Implement a multi-threaded C++ renderer for a decent speed boost.

2025-01-31 12:13:49 +01:00 · 2021-05-20 03:51:43 +00:00 · 2021-05-20 03:51:43 +00:00 · 0d648f1371
commit 0d648f1371
parent f15ba3c718
3 changed files with 156 additions and 19 deletions
--- a/bemani/format/afp/blend.py
+++ b/bemani/format/afp/blend.py
@ -153,7 +153,7 @@ except ImportError:
        miny = max(int(min(pix1.y, pix2.y, pix3.y, pix4.y)), 0)
        maxy = min(int(max(pix1.y, pix2.y, pix3.y, pix4.y)) + 1, imgheight)

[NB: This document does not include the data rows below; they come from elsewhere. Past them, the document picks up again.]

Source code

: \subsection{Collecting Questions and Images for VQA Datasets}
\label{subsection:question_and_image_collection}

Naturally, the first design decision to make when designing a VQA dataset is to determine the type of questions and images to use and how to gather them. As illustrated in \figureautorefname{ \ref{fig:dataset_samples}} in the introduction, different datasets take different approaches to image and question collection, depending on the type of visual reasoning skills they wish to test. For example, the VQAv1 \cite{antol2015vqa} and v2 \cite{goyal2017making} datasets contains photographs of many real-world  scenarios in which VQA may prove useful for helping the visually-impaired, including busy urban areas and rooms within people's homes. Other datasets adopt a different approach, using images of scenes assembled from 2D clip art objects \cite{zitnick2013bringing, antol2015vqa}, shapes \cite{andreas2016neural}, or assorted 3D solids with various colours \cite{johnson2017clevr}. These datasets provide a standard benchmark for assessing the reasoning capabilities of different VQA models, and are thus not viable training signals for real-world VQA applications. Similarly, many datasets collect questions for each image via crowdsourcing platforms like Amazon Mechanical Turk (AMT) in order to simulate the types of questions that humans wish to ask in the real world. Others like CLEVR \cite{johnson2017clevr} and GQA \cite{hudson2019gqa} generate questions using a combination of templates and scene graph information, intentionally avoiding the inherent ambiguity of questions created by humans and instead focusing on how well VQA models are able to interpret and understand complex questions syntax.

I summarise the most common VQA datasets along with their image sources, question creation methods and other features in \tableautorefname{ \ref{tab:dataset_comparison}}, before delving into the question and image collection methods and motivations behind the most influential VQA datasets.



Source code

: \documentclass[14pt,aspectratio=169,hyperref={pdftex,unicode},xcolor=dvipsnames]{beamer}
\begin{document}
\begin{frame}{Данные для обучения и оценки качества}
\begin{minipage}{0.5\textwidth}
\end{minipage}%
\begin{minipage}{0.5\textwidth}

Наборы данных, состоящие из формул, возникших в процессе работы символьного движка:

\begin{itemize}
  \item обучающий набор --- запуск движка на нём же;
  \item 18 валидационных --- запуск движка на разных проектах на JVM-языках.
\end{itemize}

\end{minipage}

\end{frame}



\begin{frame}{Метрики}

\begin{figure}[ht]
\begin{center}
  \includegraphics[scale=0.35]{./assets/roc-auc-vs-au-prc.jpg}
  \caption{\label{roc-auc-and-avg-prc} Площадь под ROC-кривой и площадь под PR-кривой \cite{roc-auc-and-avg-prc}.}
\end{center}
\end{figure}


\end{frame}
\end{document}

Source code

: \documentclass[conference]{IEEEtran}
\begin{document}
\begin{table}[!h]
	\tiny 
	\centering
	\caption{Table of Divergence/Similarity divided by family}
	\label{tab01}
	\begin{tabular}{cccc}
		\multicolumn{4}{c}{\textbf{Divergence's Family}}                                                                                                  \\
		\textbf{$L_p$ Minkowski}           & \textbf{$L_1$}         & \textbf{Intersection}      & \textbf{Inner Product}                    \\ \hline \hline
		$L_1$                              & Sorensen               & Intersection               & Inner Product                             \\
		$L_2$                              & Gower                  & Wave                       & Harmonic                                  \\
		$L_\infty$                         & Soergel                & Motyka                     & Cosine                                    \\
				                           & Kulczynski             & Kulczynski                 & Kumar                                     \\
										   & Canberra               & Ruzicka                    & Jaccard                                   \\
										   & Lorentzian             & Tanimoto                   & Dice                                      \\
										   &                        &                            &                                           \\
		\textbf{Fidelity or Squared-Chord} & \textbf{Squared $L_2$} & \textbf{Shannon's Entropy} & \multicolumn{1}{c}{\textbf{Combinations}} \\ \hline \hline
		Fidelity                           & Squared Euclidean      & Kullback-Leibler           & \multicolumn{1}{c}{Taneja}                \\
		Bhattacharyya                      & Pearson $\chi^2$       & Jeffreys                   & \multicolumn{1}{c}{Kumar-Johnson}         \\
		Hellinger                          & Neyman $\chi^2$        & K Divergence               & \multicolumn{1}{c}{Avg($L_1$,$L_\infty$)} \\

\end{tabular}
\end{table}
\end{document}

-        if maxx <= 0 or maxy <= 0:
+        if maxx <= minx or maxy <= miny:
            # This image is entirely off the screen!
            return img

--- a/bemani/format/afp/blendalt.pyx
+++ b/bemani/format/afp/blendalt.pyx
@ -1,3 +1,4 @@
+import multiprocessing
 from PIL import Image  # type: ignore
 from typing import Tuple

@ -43,7 +44,7 @@ cdef extern int affine_composite_fast(
    unsigned char *texdata,
    unsigned int texwidth,
    unsigned int texheight,
-    int single_threaded
+    unsigned int threads
 )

 def affine_composite(
@ -89,7 +90,7 @@ def affine_composite(
    miny = max(int(min(pix1.y, pix2.y, pix3.y, pix4.y)), 0)
    maxy = min(int(max(pix1.y, pix2.y, pix3.y, pix4.y)) + 1, imgheight)

-    if maxx <= 0 or maxy <= 0:
+    if maxx <= minx or maxy <= miny:
        # This image is entirely off the screen!
        return img

@ -102,6 +103,7 @@ def affine_composite(
    cdef floatcolor_t c_multcolor = floatcolor_t(r=mult_color.r, g=mult_color.g, b=mult_color.b, a=mult_color.a)
    cdef matrix_t c_inverse = matrix_t(a=inverse.a, b=inverse.b, c=inverse.c, d=inverse.d, tx=inverse.tx, ty=inverse.ty)
    cdef point_t c_origin = point_t(x=origin.x, y=origin.y)
+    cdef unsigned int threads = 1 if single_threaded else multiprocessing.cpu_count()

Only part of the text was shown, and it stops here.